Your instructions> Where a line below holds the string "Cerritos", copy that line.

Segment Open

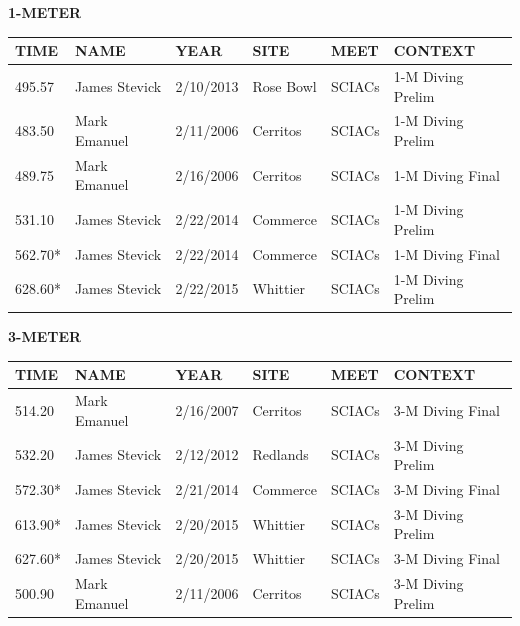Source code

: \begin{table}[H]
\centering
\begin{minipage}[t]{0.6\textwidth}
\centering
\textbf{1-METER}\\[0.1cm]
\begin{tabular}{@{}p{1.8cm}p{2.8cm}p{1.2cm}p{1.4cm}p{1.4cm}p{2.0cm}@{}}
\hline
    \textbf{TIME} & \textbf{NAME} & \textbf{YEAR} & \textbf{SITE} & \textbf{MEET} & \textbf{CONTEXT} \\
\hline
    495.57 & James Stevick & 2/10/2013 & Rose Bowl & SCIACs & 1-M Diving Prelim \\
    483.50 & Mark Emanuel & 2/11/2006 & Cerritos & SCIACs & 1-M Diving Prelim \\
    489.75 & Mark Emanuel & 2/16/2006 & Cerritos & SCIACs & 1-M Diving Final \\
    531.10 & James Stevick & 2/22/2014 & Commerce & SCIACs & 1-M Diving Prelim \\
    562.70* & James Stevick & 2/22/2014 & Commerce & SCIACs & 1-M Diving Final \\
    628.60* & James Stevick & 2/22/2015 & Whittier & SCIACs & 1-M Diving Prelim \\
\hline
\end{tabular}
\end{minipage}
\end{table}

\begin{table}[H]
\centering
\begin{minipage}[t]{0.6\textwidth}
\centering
\textbf{3-METER}\\[0.1cm]
\begin{tabular}{@{}p{1.8cm}p{2.8cm}p{1.2cm}p{1.4cm}p{1.4cm}p{2.0cm}@{}}
\hline
    \textbf{TIME} & \textbf{NAME} & \textbf{YEAR} & \textbf{SITE} & \textbf{MEET} & \textbf{CONTEXT} \\
\hline
    514.20 & Mark Emanuel & 2/16/2007 & Cerritos & SCIACs & 3-M Diving Final \\
    532.20 & James Stevick & 2/12/2012 & Redlands & SCIACs & 3-M Diving Prelim \\
    572.30* & James Stevick & 2/21/2014 & Commerce & SCIACs & 3-M Diving Final \\
    613.90* & James Stevick & 2/20/2015 & Whittier & SCIACs & 3-M Diving Prelim \\
    627.60* & James Stevick & 2/20/2015 & Whittier & SCIACs & 3-M Diving Final \\
    500.90 & Mark Emanuel & 2/11/2006 & Cerritos & SCIACs & 3-M Diving Prelim \\
\hline
\end{tabular}
\end{minipage}
\end{table}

Segment Closed

Result of the exercise>
    483.50 & Mark Emanuel & 2/11/2006 & Cerritos & SCIACs & 1-M Diving Prelim \\
    489.75 & Mark Emanuel & 2/16/2006 & Cerritos & SCIACs & 1-M Diving Final \\
    514.20 & Mark Emanuel & 2/16/2007 & Cerritos & SCIACs & 3-M Diving Final \\
    500.90 & Mark Emanuel & 2/11/2006 & Cerritos & SCIACs & 3-M Diving Prelim \\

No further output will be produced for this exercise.